The importance of this distinction gets at what I believe is the major problem with our current tax system, which is that some forms of income are taxed two, three, or more times while others are not taxed at all. Thus we have close to confiscatory rates on some forms of capital income, while a considerable portion of labor income--in the form of fringe benefits--is entirely free of tax.

In the aggregate, we tax less than half of all personal income. In 1992, personal income as defined by the Commerce Department came to $5.2 trillion, yet taxable income as defined by the IRS came to just $2.4 trillion. This means that in theory a 9.2-percent tax rate on all personal income would raise the same revenue that the individual income tax raises today at an effective rate of 19.2 percent, with marginal rates between 15 percent and 39.6 percent.

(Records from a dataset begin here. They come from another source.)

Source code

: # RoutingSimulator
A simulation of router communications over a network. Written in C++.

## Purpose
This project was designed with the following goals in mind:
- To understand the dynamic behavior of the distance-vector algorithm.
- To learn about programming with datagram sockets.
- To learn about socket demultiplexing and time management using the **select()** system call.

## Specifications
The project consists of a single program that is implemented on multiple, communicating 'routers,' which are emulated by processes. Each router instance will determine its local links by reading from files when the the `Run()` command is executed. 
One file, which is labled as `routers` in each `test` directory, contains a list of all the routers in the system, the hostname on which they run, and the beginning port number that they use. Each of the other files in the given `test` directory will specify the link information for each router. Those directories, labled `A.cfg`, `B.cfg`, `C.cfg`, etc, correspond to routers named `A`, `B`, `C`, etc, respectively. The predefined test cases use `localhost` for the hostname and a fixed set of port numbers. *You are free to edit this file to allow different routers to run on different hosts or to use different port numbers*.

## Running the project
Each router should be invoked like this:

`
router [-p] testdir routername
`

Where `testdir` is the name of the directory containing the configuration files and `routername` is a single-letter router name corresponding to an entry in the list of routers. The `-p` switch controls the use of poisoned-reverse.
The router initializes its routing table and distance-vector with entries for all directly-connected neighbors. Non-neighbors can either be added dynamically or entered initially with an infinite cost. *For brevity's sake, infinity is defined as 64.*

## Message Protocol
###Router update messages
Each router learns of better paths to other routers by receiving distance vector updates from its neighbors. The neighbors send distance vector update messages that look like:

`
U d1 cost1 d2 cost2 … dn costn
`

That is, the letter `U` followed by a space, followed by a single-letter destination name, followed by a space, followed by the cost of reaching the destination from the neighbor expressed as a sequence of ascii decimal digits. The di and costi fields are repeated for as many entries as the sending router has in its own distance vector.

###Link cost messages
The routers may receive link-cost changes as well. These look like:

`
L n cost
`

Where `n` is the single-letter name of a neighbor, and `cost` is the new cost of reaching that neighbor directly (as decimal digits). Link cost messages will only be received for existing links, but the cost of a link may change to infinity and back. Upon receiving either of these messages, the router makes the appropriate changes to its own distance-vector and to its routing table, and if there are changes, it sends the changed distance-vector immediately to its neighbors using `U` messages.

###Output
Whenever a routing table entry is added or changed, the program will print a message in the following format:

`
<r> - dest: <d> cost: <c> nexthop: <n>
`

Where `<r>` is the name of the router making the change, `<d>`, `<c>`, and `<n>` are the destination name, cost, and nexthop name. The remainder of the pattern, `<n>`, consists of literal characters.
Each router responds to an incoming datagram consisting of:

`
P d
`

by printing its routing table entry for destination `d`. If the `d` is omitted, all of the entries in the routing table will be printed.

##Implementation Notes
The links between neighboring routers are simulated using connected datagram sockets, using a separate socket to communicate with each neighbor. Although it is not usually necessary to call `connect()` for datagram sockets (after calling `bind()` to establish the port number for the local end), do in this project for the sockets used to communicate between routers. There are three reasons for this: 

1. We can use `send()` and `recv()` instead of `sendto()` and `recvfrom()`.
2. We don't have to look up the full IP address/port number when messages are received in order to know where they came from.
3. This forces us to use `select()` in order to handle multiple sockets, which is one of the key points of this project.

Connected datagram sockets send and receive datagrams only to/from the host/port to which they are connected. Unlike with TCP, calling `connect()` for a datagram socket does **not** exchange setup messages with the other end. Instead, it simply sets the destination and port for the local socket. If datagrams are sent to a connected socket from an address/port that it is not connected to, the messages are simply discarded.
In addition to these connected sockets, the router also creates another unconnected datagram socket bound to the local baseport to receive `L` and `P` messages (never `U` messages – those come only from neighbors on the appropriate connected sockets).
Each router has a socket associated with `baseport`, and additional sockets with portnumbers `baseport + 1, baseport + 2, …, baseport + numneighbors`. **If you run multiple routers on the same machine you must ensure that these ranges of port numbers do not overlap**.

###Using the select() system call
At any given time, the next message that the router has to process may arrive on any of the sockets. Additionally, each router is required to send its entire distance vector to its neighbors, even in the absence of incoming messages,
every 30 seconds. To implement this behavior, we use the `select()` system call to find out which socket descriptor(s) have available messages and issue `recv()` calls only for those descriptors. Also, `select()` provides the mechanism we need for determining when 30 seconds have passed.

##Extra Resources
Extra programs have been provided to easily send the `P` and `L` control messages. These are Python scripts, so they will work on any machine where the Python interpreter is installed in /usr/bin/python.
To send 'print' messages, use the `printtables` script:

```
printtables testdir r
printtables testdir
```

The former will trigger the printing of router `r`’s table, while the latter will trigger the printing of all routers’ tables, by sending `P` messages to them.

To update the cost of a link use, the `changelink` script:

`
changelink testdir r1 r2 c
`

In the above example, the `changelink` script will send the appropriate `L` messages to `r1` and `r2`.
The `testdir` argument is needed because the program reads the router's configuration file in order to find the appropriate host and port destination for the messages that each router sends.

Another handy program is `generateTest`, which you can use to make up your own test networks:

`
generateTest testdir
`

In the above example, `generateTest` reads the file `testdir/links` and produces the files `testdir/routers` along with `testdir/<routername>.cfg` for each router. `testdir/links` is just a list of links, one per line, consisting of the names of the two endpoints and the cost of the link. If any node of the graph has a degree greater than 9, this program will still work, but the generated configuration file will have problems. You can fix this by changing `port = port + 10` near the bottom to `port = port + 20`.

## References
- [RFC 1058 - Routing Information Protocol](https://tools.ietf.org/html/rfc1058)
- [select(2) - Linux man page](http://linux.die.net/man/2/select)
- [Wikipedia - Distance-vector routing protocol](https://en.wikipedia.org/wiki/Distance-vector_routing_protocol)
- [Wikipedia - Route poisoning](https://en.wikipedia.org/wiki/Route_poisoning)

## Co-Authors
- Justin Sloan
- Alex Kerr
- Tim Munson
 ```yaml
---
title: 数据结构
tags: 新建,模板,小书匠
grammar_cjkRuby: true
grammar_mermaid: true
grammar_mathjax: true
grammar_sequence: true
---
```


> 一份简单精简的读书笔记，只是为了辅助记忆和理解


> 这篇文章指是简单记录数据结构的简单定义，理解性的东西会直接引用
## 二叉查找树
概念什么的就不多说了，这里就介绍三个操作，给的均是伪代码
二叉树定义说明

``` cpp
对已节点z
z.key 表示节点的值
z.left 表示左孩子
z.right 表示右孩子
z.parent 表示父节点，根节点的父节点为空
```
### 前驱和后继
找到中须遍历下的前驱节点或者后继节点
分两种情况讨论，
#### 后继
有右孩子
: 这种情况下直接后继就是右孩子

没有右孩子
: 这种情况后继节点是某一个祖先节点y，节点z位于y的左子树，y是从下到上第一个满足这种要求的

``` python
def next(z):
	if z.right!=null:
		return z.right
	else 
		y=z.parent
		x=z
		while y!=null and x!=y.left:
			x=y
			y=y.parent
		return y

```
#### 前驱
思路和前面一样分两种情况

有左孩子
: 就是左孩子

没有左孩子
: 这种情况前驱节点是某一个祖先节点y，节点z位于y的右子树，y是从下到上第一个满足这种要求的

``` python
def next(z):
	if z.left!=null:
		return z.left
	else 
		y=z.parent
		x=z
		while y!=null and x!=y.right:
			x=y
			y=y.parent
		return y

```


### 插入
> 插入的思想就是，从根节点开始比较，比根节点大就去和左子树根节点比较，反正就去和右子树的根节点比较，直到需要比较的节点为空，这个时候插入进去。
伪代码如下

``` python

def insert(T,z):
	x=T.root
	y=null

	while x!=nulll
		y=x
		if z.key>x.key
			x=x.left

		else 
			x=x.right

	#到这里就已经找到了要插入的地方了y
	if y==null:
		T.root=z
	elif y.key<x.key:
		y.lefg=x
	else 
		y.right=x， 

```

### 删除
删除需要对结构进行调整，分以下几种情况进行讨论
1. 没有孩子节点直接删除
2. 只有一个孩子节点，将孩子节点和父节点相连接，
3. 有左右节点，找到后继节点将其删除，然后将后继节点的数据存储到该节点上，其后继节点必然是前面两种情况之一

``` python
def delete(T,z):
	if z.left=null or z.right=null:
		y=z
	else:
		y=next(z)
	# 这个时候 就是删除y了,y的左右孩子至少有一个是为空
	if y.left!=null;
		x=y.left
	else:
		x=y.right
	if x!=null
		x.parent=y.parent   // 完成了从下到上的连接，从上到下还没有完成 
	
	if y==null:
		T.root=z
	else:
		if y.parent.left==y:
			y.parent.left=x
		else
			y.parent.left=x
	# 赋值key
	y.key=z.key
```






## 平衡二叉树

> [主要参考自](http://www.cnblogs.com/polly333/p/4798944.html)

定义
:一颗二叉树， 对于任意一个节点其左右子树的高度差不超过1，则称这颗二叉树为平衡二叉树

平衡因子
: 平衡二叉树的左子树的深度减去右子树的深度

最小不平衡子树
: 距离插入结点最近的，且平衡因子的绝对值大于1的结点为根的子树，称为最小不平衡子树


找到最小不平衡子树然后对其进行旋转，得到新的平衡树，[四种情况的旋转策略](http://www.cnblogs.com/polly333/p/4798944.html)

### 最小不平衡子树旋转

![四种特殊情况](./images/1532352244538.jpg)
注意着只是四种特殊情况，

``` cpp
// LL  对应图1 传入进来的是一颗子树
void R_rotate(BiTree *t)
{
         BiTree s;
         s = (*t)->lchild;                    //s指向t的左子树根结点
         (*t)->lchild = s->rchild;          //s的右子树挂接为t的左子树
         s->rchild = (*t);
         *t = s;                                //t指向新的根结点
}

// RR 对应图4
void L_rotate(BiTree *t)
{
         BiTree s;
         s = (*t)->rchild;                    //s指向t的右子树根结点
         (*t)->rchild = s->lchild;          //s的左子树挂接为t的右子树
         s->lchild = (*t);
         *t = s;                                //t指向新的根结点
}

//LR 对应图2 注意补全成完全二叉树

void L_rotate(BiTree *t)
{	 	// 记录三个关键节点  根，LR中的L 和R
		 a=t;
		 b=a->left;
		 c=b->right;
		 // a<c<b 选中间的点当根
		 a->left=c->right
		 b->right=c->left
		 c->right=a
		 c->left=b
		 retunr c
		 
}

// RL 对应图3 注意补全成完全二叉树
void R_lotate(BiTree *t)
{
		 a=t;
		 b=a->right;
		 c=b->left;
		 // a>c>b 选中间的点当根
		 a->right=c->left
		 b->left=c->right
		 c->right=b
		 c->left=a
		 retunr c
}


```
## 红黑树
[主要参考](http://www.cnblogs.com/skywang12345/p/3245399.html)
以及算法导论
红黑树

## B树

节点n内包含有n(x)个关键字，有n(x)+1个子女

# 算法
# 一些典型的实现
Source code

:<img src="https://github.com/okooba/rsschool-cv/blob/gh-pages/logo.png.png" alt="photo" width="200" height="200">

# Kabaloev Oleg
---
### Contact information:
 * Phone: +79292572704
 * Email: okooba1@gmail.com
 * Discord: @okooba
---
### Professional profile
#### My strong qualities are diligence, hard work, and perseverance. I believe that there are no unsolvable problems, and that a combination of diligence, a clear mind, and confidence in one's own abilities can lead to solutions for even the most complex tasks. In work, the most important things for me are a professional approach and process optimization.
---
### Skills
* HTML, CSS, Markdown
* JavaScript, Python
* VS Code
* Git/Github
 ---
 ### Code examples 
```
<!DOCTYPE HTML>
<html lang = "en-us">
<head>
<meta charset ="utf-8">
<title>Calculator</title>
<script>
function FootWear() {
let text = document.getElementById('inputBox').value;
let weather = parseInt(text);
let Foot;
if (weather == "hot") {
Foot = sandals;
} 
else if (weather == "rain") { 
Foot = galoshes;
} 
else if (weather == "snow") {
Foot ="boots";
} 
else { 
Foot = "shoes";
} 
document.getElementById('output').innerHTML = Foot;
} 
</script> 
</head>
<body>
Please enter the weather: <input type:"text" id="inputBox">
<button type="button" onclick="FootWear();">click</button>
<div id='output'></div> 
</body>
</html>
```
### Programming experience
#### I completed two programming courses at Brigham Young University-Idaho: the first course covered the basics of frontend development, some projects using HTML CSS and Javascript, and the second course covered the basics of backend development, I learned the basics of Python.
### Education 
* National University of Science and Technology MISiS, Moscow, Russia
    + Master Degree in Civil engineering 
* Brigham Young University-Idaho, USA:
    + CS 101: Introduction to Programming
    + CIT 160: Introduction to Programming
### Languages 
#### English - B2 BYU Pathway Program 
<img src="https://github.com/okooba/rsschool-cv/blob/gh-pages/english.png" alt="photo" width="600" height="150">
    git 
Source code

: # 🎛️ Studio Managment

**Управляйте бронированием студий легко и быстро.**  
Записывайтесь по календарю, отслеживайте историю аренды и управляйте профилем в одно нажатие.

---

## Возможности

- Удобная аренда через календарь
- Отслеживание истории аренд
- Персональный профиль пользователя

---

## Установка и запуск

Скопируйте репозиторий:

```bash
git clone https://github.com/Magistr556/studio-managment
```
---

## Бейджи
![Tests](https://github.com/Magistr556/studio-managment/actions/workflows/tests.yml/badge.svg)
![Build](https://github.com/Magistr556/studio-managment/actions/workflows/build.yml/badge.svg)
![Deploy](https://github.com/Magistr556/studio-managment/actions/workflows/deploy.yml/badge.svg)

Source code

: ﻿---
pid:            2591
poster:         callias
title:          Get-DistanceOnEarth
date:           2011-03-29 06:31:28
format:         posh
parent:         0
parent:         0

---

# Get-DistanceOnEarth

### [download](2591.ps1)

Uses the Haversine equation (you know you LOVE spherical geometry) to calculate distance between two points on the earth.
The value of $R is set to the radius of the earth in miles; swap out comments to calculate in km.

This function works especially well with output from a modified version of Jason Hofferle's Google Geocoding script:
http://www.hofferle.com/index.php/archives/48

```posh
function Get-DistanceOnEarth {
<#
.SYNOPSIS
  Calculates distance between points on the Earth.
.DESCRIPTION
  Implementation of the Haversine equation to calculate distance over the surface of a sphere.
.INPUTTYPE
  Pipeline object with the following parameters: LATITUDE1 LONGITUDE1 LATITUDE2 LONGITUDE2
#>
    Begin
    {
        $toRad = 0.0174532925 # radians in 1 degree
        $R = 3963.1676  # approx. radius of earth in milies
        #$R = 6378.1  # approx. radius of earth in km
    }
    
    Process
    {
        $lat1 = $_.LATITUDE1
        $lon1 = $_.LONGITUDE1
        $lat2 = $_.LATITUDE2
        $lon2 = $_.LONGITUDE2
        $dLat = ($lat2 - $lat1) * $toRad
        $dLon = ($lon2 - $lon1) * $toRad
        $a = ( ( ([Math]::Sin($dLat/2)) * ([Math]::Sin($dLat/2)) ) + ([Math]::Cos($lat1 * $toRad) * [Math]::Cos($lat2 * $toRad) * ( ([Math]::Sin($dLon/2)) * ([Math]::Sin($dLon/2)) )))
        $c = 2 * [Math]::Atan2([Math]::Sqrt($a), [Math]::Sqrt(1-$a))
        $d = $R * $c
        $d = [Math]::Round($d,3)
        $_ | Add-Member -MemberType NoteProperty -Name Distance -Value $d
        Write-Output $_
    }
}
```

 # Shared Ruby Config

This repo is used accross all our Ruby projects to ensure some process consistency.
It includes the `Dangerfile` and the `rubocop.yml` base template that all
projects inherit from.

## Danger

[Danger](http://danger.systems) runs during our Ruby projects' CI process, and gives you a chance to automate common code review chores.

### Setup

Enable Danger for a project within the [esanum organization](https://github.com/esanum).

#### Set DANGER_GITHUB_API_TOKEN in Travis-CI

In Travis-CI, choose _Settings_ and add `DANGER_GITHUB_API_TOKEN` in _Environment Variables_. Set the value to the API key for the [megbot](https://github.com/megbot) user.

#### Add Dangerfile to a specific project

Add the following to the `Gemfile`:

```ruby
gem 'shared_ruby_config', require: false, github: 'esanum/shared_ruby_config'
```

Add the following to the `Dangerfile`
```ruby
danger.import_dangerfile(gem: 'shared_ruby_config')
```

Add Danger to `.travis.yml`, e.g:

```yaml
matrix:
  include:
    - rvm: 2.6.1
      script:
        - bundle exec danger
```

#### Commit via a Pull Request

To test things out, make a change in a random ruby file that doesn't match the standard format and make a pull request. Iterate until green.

However, the effective tax rate on capital income can go far higher than 39.6 percent. Consider a dollar of increased corporate profit. Looking only at federal taxes, we first take off 35 percent corporate income tax. Then whatever is paid out to the corporation's owners--the shareholders--is taxed again up to a 39.6-percent rate. This adds up to better than a 60-percent tax on the original dollar of profit. But we aren't finished yet, because if the higher profit leads to a higher stock price, we tax that profit again when the stockholder sells his shares, even though the stock price merely reflects the discounted present value of the future profits that are already going to be taxed twice. The capital gains tax, therefore, in effect is a third layer of taxation, going up to 28 percent, on the same dollar of profit. If we factor in state and local taxes and inflation, it is not at all difficult to get tax rates on capital up over 100 percent.